Poppy School

Projet d'école bilingue au Pays Basque

Campagne de financement participatif

Ouverture prévue septembre 2026

Pourquoi Poppy School ?

Aujourd’hui, de plus en plus de familles cherchent une école différente.Une école qui respecte le rythme des enfants.Une école tournée vers l’avenir.

Mais surtout, une école où le bilinguisme n’est pas une option, mais un socle.

Poppy School est un projet d’école primaire bilingue français - anglais, à taille humaine, en cours de création au Pays Basque (BAB), avec une ouverture prévue en septembre 2026.

Le cœur du projet : le bilinguisme

À 6 ans, le cerveau d’un enfant est à son pic de plasticité linguistique.

C’est à cet âge que l’exposition quotidienne à deux langues permet :

une acquisition naturelle de la langue

une meilleure flexibilité cognitive

une ouverture culturelle durable

À Poppy School, le bilinguisme n’est pas un “cours d’anglais”.C’est une immersion quotidienne, pensée pour que les enfants vivent naturellement les deux langues, sans surcharge ni pression.

👉 Français et anglais coexistent dans les apprentissages, les projets, la vie de l’école.

Une école alternative et moderne

Poppy School s’appuie sur :

les pédagogies actives (Montessori, Reggio, Freinet),

les apports des neurosciences,

une évaluation sans notes,

des groupes à effectifs réduits,

un lien étroit avec les familles.

L’objectif :

👉 des enfants curieux, confiants, capables de penser par eux-mêmes

👉 une école exigeante, mais profondément humaine

Pourquoi une campagne de financement?

Ouvrir une école ne se fait pas dans un bureau. Cela commence par un lieu.

Cette campagne a pour objectif de :

  • sécuriser le local qui accueillera Poppy School,

  • réaliser les travaux indispensables (conformité, sécurité, accueil des enfants),

  • permettre le dépôt du dossier d’ouverture dans des conditions solides.

👉 Poppy School est pensée pour ouvrir sobrement et évoluer avec le temps.

Description des postes de dépenses

À quoi servira concrètement votre soutien?

  • 🔑 Sécurisation du local: caution, frais liés au bail

Sans cette étape, l’école ne peut pas ouvrir.

Et si la campagne dépasse l’objectif ?

Chaque euro supplémentaire permettra :

  • Travaux réglementaires indispensables: électricité aux normes, sanitaires, conformité

  • Aménagement minimum fonctionnel pour accueillir les enfants dans de bonnes conditions

  • d’améliorer le confort des enfants,

  • d’enrichir le matériel pédagogique,

  • de créer un lieu plus chaleureux et inspirant.

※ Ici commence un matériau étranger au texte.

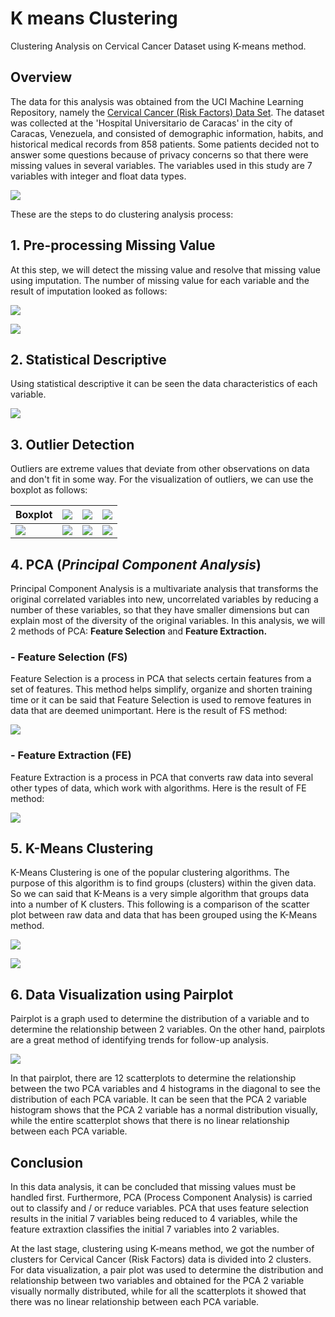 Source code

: # K means Clustering
Clustering Analysis on Cervical Cancer Dataset using K-means method.



## Overview
The data for this analysis was obtained from the UCI Machine Learning Repository, namely the [Cervical Cancer (Risk Factors) Data Set](https://archive.ics.uci.edu/ml/datasets/Cervical+cancer+%28Risk+Factors%29). The dataset was collected at the 'Hospital Universitario de Caracas' in the city of Caracas, Venezuela, and consisted of demographic information, habits, and historical medical records from 858 patients. Some patients decided not to answer some questions because of privacy concerns so that there were missing values in several variables. The variables used in this study are 7 variables with integer and float data types.

![](/images/p1.png)

These are the steps to do clustering analysis process:


## 1. Pre-processing Missing Value
At this step, we will detect the missing value and resolve that missing value using imputation. 
The number of missing value for each variable and the result of imputation looked as follows:


![](/images/p2.png)


![](/images/p3.png)



## 2. Statistical Descriptive
Using statistical descriptive it can be seen the data characteristics of each variable.


![](/images/p4.png)



## 3. Outlier Detection
Outliers are extreme values that deviate from other observations on data and don't fit in some way. For the visualization of outliers, we can use the boxplot as follows:

| **Boxplot** | ![](/images/p5.png) | ![](/images/p6.png) | ![](/images/p7.png) |
| ----------- | ----------- |  ----------- |  ----------- |
| ![](/images/p8.png) | ![](/images/p9.png) | ![](/images/p10.png) | ![](/images/p11.png) |



## 4. PCA (*Principal Component Analysis*)
Principal Component Analysis is a multivariate analysis that transforms the original correlated variables into new, uncorrelated variables by reducing a number of these variables, so that they have smaller dimensions but can explain most of the diversity of the original variables. In this analysis, we will 2 methods of PCA: **Feature Selection** and **Feature Extraction.**

### - Feature Selection (FS)
Feature Selection is a process in PCA that selects certain features from a set of features. This method helps simplify, organize and shorten training time or it can be said that Feature Selection is used to remove features in data that are deemed unimportant. Here is the result of FS method:


![](/images/p12.png)


### - Feature Extraction (FE)
Feature Extraction is a process in PCA that converts raw data into several other types of data, which work with algorithms. Here is the result of FE method:


![](/images/p13.png)



## 5. K-Means Clustering
K-Means Clustering is one of the popular clustering algorithms. The purpose of this algorithm is to find groups (clusters) within the given data. So we can said that K-Means is a very simple algorithm that groups data into a number of K clusters. This following is a comparison of the scatter plot between raw data and data that has been grouped using the K-Means method.


![](/images/p14.png)


![](/images/p15.png)



## 6. Data Visualization using Pairplot
Pairplot is a graph used to determine the distribution of a variable and to determine the relationship between 2 variables. On the other hand, pairplots are a great method of identifying trends for follow-up analysis.


![](/images/p16.png)


In that pairplot, there are 12 scatterplots to determine the relationship between the two PCA variables and 4 histograms in the diagonal to see the distribution of each PCA variable. It can be seen that the PCA 2 variable histogram shows that the PCA 2 variable has a normal distribution visually, while the entire scatterplot shows that there is no linear relationship between each PCA variable.


## Conclusion
In this data analysis, it can be concluded that missing values must be handled first. Furthermore, PCA (Process Component Analysis) is carried out to classify and / or reduce variables. PCA that uses feature selection results in the initial 7 variables being reduced to 4 variables, while the feature extraxtion classifies the initial 7 variables into 2 variables.

At the last stage, clustering using K-means method, we got the number of clusters for Cervical Cancer (Risk Factors) data is divided into 2 clusters. For data visualization, a pair plot was used to determine the distribution and relationship between two variables and obtained for the PCA 2 variable visually normally distributed, while for all the scatterplots it showed that there was no linear relationship between each PCA variable.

👉 Les paliers de dépassement seront détaillés et suivis en toute transparence.

Les contreparties digitales seront envoyées par mail à partir du 1er avril 2026.

Dons défiscalisables

Poppy School est portée par une association d’intérêt général. À ce titre, les dons ouvrent droit à une réduction d’impôt : 66 % pour les particuliers et 60 % pour les entreprises, dans les conditions prévues par la loi.
Le calcul est effectué automatiquement au moment du don et un reçu fiscal est délivré.

Bénéficiaires finaux de la collecte

Soutenir Poppy School, c’est :

  • contribuer à une école tournée vers l’avenir,

  • soutenir un projet éducatif local et indépendant,

  • permettre à des enfants d’apprendre autrement, dès aujourd’hui.

Même un petit soutien compte.Un relais, un partage, une contribution… tout participe à faire exister cette école.

Porteurs du projet

Poppy School est portée par Sandra Ben Yahia, professeure des écoles depuis plus de 13 ans.

Pendant des années, j’ai accompagné des enfants dans leurs apprentissages…tout en portant une frustration personnelle très forte : l’anglais.

J’ai toujours été “mauvaise” en anglais.Mal à l’aise pour parler.Peu confiante.Aujourd’hui encore, je ne suis pas bilingue.

Et j’ai longtemps pensé que c’était “normal”.Que ce n’était pas fait pour tout le monde.Que ce n’était pas si grave.

Jusqu’au jour où j’ai compris que je ne voulais pas transmettre ça à mes enfants.

Le déclic

En 2016, j’accompagne un groupe d’adolescents en Floride pendant trois semaines.Des jeunes, enfants du personnel Air France, tous parfaitement bilingues.

Face à eux, je me retrouve en difficulté pour m’exprimer, pour me faire comprendre. Je ressens de la frustration, une forme de décalage, presque de honte.

Ce séjour a été un choc.

Pas parce que je “ne parlais pas bien anglais”. Mais parce que j’ai réalisé à quel point la langue ouvre ou ferme le monde.

Et surtout, à quel point l’école avait manqué ce rendez-vous pour moi.